Muitas cadeias de suprimento sofreram interrupções após a guerra estourar na região do Mar Negro. Nações que estão impondo sanções para proteção da sua oferta doméstica de alimentos devem perder participação de mercado.

No final de abril, a Indonésia, maior produtor da commodity no mundo, anunciou a proibição da exportação de óleo de palma para evitar a disparada nos preços domésticos.

No começo de maio, a Índia proibiu a exportação de trigo, apenas uma semana após anunciar que a safra que acaba em março próximo deverá atingir recorde de produção de 100 milhões de toneladas.

Esses casos evidentemente são para cenários extremos, e essa especulação é prejudicial para o agronegócio até que haja uma definição sobre a safra do Hemisfério Norte, que deve ser finalizada até o início do próximo semestre e onde reside a maior preocupação.

Leilão

Os preços de commodities como trigo e milho são globais, mas o sobe e desce dos preços costumam ter efeitos desiguais, beneficiando os países mais ricos, que costumam ter espaço para absorver mais os aumentos de preço, enquanto os mais vulneráveis podem sofrer com a falta de comida mais barata.

Se o volume não for suficiente, os países ricos podem fazer um leilão com o preço de alguns insumos.

“Nós podemos observar o que aconteceu com as vacinas recentemente. Os países de maior poder aquisitivo correram, compraram as vacinas em quantidade suficiente para sua população, e quem não tinha dinheiro foi ficando para depois. Com os alimentos seria diferente? Certamente não”, explica Reginaldo Minaré, diretor-adjunto da Confederação da Agricultura e Pecuária do Brasil.

Dessa forma, novos fornecedores estão sendo procurados e há a percepção — tanto no governo quanto no setor privado- de que existe espaço para o milho, os óleos vegetais e outras commodities brasileiras ganharem mercado globalmente.

“Nossa lógica é aumentar a produção”, disse o diretor de Comercialização e Abastecimento do Ministério da Agricultura, Pecuária e Abastecimento, Silvio Farnese, que destacou o espaço que o Brasil tem a ganhar, por exemplo, nas vendas globais de óleos vegetais.

Raízen, Brasilagro

A Raízen, por exemplo, estima investimentos maiores para a safra 2022/2023. Contudo, não é a única.

A associação comercial controlada pela Cosan e a Shell afirmou no seu balanço do primeiro trimestre que “os investimentos recorrentes refletem, principalmente, o aumento da área de plantio, em linha com a jornada para o aumento de eficiência e a retomada da produtividade agrícola, bem como por maiores gastos com insumos agrícolas, aço, fertilizantes, diesel e mão de obra”.

A SLC Agrícola também compartilha a visão de aumento de exportações, apesar de pontuar que a guerra na Ucrânia pode acentuar o cenário de incerteza quanto ao fornecimento do milho e, como tal, gerar maiores volumes de vendas por parte de outros países.

A expectativa da BrasilAgro, por outro lado, é que o aumento dos preços dos insumos “deva ser compensado pela alta dos preços das commodities, capturando margens acima da média histórica”.

No entanto, sem maiores chances de desabastecimento de fertilizantes, sanções internas ou outros tipos de interferência governamental, o risco para a safra — e a liderança global na produção de alimentos — é financeiro.

Segundo Minaré, a CNA pediu que o governo disponibilize R$22 bilhões para o Plano Safra 2022/2023 para garantir financiamento a juros mais baixos a produtores rurais.

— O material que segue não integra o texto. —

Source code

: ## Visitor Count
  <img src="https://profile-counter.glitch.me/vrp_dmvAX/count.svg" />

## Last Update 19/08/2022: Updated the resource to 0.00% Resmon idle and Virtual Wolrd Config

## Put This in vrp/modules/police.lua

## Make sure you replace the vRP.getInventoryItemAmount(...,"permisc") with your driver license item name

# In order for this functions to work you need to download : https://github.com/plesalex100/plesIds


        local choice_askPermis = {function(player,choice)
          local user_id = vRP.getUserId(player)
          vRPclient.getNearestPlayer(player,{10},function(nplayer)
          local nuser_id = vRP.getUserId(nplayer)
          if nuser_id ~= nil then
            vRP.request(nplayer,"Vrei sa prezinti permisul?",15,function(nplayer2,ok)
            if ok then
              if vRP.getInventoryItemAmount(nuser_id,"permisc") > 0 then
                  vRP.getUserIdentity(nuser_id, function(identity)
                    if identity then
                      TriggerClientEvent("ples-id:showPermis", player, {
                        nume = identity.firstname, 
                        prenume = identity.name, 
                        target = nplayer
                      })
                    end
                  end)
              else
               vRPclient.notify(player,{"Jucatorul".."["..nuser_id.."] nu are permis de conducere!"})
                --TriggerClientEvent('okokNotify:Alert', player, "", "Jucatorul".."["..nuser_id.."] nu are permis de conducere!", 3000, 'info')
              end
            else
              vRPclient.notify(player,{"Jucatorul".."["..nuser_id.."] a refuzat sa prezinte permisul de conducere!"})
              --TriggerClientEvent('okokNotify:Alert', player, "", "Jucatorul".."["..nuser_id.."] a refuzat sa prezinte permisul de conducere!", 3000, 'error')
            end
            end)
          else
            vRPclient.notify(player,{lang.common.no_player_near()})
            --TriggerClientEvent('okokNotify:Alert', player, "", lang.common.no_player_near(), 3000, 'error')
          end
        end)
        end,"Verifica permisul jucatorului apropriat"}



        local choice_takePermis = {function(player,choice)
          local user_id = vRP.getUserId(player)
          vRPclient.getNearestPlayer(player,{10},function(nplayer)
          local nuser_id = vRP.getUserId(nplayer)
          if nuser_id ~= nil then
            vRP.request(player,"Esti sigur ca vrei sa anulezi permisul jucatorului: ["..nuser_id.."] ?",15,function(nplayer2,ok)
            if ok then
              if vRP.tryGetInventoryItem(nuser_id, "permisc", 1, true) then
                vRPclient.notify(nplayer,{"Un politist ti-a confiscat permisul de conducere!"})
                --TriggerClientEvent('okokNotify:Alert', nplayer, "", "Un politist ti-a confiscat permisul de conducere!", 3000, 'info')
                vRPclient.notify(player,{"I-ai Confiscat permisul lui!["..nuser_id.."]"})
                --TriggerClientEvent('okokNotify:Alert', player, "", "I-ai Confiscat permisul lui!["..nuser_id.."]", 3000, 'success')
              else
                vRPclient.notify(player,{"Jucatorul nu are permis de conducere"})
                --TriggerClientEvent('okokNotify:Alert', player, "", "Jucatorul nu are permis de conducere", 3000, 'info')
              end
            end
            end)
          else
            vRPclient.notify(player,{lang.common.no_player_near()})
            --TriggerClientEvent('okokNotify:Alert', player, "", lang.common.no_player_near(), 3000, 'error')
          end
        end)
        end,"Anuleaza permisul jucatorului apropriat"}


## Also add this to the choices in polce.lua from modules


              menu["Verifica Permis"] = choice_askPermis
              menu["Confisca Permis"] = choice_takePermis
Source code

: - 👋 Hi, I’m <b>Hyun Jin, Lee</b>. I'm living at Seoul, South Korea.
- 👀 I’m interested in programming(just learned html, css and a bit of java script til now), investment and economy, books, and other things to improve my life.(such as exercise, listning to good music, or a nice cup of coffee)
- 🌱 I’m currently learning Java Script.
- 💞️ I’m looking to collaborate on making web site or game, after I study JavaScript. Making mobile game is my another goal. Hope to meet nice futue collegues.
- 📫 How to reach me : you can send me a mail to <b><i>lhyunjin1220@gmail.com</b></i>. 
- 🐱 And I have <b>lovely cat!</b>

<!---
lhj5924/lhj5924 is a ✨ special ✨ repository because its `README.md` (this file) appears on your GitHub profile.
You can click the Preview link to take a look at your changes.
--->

O volume é 69% maior na comparação com os R$ 13 bilhões do plano em vigor neste ano.

Crise alimentar

A CNA justifica que o aumento é necessário por conta da alta da taxa básica de juros e do momento de insegurança alimentar mundial.

A confederação afirma ainda que a crise alimentar que se agrava mundialmente também terá impactos negativos, principalmente no que se refere aos custos.

Em uma situação na qual a produção brasileira ocorre de maneira satisfatória e se exporta bastante, o que mais impacta é o custo, principalmente de produção, por conta de defensivos, fertilizantes e frete mais caros.

A guerra elevou o preço do diesel — que impacta 40% do custo de operação de um navio, 35% de um caminhão e cerca de 5% da lavoura.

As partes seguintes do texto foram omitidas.